# INSTRUCTIONS TO FOLLOW
Return, unaltered, every line from the beginning of the material below up to and including the one with "to a reasonable".

# INFORMATION SUPPLIED
►

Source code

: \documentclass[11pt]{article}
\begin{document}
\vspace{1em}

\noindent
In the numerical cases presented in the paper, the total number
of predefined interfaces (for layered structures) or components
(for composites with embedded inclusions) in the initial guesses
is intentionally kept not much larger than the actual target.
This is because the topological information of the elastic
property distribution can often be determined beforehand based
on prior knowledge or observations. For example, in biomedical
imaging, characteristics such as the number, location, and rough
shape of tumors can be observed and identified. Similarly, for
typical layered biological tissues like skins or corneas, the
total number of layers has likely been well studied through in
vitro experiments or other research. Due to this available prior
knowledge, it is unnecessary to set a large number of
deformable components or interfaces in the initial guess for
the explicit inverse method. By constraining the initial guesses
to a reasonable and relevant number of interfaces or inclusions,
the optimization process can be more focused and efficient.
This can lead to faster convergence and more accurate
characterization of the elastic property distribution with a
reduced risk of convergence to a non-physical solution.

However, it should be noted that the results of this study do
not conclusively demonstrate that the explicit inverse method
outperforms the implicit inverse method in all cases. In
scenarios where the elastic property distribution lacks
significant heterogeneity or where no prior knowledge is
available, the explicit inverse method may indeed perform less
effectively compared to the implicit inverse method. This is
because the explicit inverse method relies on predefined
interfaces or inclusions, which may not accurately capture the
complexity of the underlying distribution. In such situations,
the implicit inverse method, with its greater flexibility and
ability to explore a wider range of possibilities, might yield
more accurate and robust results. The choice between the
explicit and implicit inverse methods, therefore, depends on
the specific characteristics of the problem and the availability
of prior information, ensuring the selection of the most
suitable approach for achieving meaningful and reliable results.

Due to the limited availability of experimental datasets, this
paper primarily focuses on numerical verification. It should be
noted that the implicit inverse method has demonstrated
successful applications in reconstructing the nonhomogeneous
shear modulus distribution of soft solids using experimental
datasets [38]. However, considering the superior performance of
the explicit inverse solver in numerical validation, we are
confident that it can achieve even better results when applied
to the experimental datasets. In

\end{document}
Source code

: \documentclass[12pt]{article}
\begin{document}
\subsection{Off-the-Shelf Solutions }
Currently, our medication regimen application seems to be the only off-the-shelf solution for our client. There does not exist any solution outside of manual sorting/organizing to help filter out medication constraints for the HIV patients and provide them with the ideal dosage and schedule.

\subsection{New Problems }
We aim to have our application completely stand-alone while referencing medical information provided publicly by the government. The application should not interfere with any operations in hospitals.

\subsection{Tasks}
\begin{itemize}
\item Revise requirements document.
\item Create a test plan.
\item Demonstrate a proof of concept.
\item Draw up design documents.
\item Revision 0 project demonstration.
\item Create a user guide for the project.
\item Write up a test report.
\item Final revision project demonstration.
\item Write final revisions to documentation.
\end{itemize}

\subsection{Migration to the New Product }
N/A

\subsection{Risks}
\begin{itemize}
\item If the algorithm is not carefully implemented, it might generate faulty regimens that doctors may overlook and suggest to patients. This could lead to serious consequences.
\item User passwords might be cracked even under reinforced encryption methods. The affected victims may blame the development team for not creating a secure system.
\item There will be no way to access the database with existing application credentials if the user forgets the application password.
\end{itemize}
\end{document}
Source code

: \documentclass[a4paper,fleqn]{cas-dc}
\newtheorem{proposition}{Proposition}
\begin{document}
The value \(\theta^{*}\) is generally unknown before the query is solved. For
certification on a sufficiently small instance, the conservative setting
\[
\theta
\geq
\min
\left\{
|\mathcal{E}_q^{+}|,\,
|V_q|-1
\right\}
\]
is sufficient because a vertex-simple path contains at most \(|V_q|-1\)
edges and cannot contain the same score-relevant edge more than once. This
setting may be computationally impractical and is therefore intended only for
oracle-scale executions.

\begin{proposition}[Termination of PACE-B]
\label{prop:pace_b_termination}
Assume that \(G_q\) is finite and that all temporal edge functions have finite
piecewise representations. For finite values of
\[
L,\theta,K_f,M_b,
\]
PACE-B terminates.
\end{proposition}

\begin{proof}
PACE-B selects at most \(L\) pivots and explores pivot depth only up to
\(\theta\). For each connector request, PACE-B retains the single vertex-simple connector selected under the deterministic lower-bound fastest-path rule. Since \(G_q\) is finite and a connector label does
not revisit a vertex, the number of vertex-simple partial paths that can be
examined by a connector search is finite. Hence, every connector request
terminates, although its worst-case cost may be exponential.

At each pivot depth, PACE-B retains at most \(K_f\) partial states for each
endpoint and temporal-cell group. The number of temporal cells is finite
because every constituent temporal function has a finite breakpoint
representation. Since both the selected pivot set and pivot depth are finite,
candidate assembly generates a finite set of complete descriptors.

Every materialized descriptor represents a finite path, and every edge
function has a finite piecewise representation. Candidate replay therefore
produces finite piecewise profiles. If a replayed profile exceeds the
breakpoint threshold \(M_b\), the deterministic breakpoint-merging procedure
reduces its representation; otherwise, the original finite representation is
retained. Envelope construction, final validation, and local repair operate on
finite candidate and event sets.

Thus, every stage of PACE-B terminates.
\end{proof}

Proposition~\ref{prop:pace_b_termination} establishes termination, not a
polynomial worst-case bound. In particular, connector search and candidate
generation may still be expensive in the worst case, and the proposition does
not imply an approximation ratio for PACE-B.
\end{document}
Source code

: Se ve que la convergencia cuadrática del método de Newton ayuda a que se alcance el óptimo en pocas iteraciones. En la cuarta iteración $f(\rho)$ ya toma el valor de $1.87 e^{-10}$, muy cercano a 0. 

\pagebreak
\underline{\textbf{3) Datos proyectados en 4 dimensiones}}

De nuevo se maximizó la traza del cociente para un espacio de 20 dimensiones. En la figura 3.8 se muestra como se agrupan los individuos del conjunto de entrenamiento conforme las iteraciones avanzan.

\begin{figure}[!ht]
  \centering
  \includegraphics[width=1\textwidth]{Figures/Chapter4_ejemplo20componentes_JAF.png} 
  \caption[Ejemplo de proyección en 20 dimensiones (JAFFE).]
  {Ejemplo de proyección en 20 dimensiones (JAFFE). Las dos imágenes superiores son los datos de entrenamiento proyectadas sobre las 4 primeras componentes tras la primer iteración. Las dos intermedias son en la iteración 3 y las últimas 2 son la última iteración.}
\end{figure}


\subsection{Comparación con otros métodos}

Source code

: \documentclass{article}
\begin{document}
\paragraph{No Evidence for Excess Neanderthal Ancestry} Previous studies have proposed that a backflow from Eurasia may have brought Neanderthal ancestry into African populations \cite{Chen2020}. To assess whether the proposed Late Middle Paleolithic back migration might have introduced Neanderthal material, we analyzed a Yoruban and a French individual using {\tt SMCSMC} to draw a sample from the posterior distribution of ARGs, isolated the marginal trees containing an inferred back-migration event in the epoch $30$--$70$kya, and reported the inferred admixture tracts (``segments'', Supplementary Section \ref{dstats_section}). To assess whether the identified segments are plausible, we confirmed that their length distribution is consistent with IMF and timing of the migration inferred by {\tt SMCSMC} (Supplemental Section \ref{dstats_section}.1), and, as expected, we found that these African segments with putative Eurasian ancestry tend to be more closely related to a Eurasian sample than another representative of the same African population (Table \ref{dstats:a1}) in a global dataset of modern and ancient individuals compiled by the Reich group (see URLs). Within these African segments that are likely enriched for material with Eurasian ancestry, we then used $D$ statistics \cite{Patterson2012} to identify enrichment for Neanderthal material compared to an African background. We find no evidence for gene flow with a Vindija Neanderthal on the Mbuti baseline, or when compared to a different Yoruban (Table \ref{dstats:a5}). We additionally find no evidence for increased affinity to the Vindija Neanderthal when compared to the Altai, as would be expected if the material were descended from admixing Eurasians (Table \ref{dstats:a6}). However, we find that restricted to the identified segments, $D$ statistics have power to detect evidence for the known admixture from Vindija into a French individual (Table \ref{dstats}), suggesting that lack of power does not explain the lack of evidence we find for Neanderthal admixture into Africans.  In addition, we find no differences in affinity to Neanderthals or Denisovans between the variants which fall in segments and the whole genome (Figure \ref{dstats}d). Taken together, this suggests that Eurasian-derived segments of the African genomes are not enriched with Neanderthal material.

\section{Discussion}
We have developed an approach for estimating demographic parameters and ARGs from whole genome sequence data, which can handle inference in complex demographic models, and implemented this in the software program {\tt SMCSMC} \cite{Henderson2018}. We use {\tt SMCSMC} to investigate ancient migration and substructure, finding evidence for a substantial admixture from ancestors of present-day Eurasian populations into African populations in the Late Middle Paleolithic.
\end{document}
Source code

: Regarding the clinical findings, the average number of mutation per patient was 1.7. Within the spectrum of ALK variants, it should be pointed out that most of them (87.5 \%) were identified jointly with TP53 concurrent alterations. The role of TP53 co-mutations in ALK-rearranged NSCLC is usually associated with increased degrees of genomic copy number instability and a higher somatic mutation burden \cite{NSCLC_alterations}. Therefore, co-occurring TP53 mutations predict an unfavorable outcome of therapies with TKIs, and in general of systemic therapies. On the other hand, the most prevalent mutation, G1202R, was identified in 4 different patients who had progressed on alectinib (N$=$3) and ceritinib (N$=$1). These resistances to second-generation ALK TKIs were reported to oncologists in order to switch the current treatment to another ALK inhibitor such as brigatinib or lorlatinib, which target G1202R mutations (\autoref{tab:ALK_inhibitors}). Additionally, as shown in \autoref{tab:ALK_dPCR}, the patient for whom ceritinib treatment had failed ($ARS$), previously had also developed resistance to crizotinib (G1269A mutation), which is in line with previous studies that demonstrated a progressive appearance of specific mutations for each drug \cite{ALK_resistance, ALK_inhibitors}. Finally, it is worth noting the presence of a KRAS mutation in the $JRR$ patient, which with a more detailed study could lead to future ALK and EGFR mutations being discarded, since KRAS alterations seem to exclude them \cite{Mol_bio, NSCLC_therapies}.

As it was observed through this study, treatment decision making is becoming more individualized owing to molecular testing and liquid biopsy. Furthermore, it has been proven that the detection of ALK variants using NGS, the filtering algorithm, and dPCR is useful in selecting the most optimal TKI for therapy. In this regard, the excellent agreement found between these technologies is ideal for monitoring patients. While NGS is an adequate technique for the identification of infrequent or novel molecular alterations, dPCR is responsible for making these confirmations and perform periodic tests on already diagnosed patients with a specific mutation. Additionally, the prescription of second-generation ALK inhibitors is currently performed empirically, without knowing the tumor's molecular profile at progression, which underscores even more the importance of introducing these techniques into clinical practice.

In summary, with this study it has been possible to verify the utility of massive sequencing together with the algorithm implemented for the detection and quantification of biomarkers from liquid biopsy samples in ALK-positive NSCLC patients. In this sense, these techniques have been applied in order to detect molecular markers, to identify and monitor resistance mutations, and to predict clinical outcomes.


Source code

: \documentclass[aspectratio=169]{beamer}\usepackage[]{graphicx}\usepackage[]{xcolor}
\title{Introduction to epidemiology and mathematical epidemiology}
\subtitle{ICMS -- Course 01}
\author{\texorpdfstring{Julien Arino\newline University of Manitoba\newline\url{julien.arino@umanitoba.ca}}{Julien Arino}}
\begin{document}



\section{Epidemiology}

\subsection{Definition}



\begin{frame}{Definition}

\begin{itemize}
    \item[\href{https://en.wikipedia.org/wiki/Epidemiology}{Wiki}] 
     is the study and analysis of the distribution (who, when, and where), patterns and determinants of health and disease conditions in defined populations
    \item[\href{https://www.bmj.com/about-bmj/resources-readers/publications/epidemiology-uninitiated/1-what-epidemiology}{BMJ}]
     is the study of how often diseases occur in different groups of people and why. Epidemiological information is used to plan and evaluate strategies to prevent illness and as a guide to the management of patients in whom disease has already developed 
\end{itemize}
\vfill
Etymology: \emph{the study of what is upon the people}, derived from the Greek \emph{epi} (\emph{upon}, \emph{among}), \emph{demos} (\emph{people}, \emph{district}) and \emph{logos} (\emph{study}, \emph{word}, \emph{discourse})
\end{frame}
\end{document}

◄

# TASK ANSWER
Source code

: \documentclass[11pt]{article}
\begin{document}
\vspace{1em}

\noindent
In the numerical cases presented in the paper, the total number
of predefined interfaces (for layered structures) or components
(for composites with embedded inclusions) in the initial guesses
is intentionally kept not much larger than the actual target.
This is because the topological information of the elastic
property distribution can often be determined beforehand based
on prior knowledge or observations. For example, in biomedical
imaging, characteristics such as the number, location, and rough
shape of tumors can be observed and identified. Similarly, for
typical layered biological tissues like skins or corneas, the
total number of layers has likely been well studied through in
vitro experiments or other research. Due to this available prior
knowledge, it is unnecessary to set a large number of
deformable components or interfaces in the initial guess for
the explicit inverse method. By constraining the initial guesses
to a reasonable and relevant number of interfaces or inclusions,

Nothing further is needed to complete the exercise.